We always have fun playing this psychedelic ’60s masterpiece. The sound — problematical as it may be — gives you so many of the qualities we love about good ol’ analog. No one’s recording albums these days with this kind of richness, sweetness, and warmth, that’s for sure. Drop the needle on My Best Friend or Today to hear that trippy Sixties San Francisco sound at its best.
This album is an exceedingly difficult nut to crack — no matter how many copies we have, no matter how much information we have to work with. Play the typical copy and you’ll likely run for cover — we heard copies that were aggressive, shrill, lifeless, dull, thick, veiled, bass-shy — you name it, we heard it. Not only that, but as a rule most pressings, even the orange labels ones, are BEAT TO DEATH. Finding a copy that sounds any good and plays Mint Minus Minus or better is a real challenge.
This one is cut very clean, with less of the grit and grunge that you hear on so many copies. The overall sound is rich, full, and tonally correct. There’s a touch of smear and the vocals don’t have all the presence of the best originals, but this is still an excellent copy that will sound better and play quieter than most copies out there.
No Other Game In Town
If you love this album as much as we do you’ll understand why we went to all this trouble. There is NO OTHER GAME IN TOWN for this album — the Sundazed Mono pressing can’t handle the rock songs, and I’ve never been a fan of the DCC. (It is, in fact, awful and can be found in our Hall of Shame.)

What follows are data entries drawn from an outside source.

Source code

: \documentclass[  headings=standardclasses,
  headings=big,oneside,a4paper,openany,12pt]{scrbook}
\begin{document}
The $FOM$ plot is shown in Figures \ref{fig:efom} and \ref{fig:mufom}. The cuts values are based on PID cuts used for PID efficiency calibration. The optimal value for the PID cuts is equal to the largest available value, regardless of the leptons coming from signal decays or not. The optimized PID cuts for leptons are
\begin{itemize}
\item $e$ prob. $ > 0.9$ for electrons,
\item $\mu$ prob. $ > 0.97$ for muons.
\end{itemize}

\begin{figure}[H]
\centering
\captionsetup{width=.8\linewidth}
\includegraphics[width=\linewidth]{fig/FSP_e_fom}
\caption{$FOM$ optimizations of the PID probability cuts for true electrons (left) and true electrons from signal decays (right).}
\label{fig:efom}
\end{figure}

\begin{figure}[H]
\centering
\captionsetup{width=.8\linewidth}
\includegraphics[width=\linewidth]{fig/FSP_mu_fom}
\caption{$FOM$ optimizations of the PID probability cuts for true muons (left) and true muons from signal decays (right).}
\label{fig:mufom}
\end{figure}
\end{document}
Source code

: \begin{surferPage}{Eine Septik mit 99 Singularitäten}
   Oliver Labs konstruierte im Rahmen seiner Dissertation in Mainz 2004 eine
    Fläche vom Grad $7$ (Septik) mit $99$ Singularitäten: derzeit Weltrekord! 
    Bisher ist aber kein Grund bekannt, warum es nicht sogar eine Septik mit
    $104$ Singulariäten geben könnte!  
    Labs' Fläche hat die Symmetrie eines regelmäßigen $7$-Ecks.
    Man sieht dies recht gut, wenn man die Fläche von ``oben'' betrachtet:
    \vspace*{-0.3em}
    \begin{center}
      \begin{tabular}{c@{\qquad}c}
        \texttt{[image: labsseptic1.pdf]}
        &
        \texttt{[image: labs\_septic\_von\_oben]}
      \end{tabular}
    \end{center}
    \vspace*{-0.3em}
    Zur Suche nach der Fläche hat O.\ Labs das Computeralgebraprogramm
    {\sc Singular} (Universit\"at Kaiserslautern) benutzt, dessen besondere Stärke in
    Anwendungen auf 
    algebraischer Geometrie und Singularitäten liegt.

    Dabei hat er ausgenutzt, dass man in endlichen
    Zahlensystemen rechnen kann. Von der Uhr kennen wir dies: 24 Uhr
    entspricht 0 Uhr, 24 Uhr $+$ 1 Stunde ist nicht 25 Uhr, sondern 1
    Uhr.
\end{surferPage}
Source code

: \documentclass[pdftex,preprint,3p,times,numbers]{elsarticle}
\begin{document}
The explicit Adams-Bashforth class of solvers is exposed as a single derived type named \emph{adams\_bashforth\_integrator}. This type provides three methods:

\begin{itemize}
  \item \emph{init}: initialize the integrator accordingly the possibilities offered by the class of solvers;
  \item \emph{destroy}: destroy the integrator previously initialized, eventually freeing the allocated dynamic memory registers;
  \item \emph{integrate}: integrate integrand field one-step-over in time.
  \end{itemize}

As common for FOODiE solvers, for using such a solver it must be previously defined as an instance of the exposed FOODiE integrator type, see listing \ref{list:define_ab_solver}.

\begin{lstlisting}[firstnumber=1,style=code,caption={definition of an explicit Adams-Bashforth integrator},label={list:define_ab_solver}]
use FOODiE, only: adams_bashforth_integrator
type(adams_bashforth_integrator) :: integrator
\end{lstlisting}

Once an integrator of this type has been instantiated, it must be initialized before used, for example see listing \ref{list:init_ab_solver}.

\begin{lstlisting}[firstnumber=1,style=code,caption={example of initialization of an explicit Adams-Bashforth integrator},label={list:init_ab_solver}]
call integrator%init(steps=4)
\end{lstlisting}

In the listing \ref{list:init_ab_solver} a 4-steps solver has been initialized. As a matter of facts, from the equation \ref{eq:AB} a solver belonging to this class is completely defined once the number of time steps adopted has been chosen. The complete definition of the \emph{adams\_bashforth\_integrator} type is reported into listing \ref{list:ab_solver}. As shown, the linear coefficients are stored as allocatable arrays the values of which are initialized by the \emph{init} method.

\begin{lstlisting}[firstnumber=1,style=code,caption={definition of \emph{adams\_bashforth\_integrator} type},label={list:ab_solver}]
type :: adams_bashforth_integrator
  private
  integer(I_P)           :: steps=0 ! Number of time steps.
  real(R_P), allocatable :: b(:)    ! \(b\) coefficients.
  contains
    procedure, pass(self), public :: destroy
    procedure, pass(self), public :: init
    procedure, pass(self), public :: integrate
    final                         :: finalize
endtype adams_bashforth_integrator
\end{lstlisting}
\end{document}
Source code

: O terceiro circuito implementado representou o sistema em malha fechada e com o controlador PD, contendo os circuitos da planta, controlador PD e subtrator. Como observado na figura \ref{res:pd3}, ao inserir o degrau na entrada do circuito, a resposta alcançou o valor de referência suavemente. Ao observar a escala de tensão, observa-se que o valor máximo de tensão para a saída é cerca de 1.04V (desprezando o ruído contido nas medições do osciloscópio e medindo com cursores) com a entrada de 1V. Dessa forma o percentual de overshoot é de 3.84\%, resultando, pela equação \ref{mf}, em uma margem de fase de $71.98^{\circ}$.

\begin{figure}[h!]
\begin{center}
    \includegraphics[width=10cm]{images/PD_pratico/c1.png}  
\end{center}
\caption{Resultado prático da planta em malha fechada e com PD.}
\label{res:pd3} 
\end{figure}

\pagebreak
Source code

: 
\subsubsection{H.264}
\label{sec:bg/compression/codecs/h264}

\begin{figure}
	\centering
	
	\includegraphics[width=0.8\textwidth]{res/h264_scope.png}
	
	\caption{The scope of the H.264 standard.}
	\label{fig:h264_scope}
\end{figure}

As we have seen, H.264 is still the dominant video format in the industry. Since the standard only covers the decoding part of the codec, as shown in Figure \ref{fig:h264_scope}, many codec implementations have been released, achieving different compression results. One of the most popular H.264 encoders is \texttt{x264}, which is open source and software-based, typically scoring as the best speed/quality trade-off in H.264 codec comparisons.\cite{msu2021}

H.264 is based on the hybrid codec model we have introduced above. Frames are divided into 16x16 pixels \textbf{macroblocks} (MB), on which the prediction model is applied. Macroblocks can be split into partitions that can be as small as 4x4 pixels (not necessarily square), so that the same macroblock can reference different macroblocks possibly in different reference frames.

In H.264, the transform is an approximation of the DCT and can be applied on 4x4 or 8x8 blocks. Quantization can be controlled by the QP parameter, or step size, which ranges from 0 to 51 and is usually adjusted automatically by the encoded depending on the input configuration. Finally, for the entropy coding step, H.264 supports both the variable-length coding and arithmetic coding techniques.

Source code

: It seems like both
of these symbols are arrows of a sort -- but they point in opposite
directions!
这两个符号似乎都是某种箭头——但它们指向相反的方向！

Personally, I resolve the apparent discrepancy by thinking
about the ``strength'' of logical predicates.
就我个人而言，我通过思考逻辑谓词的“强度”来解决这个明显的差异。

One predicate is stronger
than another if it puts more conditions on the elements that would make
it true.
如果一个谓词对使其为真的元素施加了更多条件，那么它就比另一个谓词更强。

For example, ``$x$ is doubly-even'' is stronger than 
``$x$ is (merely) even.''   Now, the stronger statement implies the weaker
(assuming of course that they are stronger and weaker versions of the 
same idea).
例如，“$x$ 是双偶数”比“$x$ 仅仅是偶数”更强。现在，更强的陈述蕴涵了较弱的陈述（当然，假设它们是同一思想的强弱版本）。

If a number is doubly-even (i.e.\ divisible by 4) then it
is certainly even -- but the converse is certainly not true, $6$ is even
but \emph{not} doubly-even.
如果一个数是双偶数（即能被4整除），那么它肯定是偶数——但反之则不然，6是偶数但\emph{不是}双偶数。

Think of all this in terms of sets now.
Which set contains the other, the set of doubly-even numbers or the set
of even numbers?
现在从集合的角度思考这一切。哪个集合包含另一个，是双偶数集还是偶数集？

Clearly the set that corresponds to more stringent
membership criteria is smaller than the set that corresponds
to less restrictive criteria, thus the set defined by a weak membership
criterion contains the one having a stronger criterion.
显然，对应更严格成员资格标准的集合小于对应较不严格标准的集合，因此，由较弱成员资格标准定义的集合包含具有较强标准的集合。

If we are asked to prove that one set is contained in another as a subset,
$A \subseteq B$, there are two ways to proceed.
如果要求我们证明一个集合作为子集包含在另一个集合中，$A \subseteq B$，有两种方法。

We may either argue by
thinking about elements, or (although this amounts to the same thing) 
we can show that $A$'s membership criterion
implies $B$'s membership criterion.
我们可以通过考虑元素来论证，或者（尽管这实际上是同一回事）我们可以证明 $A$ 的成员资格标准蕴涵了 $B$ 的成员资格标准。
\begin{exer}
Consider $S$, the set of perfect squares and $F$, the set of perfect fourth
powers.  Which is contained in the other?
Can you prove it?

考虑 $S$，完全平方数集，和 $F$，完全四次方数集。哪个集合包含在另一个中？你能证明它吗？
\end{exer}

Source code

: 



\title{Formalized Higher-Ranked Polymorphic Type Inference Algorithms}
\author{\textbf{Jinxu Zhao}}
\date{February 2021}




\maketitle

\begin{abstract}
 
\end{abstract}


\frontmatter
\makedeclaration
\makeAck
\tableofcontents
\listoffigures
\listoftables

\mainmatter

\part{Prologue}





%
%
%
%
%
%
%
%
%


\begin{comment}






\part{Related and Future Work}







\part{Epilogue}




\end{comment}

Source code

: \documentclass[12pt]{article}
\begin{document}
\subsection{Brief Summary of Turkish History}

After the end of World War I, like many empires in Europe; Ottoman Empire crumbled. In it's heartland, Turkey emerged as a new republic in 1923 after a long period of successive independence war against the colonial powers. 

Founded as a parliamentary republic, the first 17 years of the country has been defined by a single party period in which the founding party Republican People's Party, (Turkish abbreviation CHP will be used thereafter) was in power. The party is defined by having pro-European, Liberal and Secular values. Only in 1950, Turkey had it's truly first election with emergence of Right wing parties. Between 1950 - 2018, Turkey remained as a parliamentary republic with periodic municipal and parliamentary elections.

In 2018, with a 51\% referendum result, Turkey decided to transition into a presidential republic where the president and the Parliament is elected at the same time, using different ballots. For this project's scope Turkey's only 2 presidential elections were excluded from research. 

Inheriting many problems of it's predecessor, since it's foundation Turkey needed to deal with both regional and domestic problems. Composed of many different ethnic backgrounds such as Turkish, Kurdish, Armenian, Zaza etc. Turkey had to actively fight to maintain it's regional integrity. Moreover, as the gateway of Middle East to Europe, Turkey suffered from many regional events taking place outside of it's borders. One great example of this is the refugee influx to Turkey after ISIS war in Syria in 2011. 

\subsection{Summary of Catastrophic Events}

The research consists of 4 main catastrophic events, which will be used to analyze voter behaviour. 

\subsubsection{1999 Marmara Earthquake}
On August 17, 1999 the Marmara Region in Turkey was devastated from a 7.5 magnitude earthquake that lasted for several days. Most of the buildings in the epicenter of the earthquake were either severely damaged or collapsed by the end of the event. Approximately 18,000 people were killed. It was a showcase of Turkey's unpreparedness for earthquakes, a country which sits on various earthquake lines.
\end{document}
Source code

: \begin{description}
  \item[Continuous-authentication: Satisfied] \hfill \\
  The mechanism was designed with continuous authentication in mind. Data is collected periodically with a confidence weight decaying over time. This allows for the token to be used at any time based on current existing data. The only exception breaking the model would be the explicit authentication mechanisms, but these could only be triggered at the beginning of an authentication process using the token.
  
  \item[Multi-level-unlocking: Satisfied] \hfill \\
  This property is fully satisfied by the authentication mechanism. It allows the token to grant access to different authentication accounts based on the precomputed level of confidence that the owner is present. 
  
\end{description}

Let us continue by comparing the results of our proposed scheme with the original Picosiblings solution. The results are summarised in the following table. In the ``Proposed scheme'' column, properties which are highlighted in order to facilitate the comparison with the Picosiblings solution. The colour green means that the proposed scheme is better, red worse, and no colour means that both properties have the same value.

I don’t know how many more Hot Stamper copies we’ll be able to dig up, as they are getting harder and harder to come by — not to mention more expensive. Decent looking pressings sell for good money these days, and not too many of them sound especially good. Add in the groove damage and surface noise that plague most of them and you can see why it’s getting harder for us to continue picking them up and hoping for the best. We’ll keep at it though — the music is just too good.